How the emerging super-strain of E. coli might invade the city

There’s no shortage of things to fear these days. Earthquakes. Foreclosure. Ann Coulter. Cancer. Zombies. I could go on. But it turns out there are scarier things than brain-munching wraiths (Coulter). Things like ... sprouts.

That’s what scientists are blaming for the recent E. coli outbreak in Europe, where public health officials are reporting the related deaths of more than 30 people and the severe illness of more than 3,000 others—so far.

Crises caused by food-borne illness are familiar in the U.S., where such things as salmonella-spiked peanut butter and E. coli-tainted produce have been a problem in recent years. In response, Congress passed the Food Safety Modernization Act, which President Obama signed into law early this year. While it enables unprecedented FDA regulation of edible goods both domestic and imported, it can’t stop nature.

New research published in the journal Clinical Infectious Diseases indicates an emerging strain of E. coli called ST131 needs just one more resistance gene in order to be impervious to virtually all treatment methods, leaving our immune systems to fend for themselves. Even against lesser strains, you’re lucky if you get off with stomach cramps and a few days in the bathroom, because E. coli can be fatal.

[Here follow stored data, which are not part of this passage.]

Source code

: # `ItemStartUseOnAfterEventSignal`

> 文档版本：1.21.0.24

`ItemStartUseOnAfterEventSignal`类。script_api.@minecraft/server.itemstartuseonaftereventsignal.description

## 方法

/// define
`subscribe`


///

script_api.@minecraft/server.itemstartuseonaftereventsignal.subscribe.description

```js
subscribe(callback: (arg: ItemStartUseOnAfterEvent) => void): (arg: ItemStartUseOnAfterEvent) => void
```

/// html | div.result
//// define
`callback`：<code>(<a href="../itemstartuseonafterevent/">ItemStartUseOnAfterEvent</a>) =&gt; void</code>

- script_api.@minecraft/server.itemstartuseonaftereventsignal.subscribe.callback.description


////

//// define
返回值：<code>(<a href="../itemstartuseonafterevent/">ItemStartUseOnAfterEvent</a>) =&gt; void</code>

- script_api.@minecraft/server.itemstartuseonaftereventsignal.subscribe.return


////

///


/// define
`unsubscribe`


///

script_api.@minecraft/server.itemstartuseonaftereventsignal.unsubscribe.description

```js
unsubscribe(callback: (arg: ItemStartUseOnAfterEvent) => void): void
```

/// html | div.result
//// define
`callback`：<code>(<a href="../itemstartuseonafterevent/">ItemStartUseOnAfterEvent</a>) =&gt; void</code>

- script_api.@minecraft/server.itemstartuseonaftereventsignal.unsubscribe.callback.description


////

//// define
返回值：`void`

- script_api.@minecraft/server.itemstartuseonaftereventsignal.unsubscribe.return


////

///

No one wants to be killed by a baked potato topping, let alone the juicy steak next to the potato. Beef can carry E. coli due to the filthy conditions most cows live in, prompting industrial farms to administer heavy antibiotics. But the exposure microorganisms are getting to the drugs is making them stronger. How’s that for irony?

Even though the bacterial strains typically coming to the states via tourism are more in the neighborhood of staph and pneumonia, who’s to say the fancy beef cuts flown in to Las Vegas restaurants won’t eventually bring super-E. coli with them? For all of us who prefer medium rare, these are dark times. And now, not even the vegetables are safe.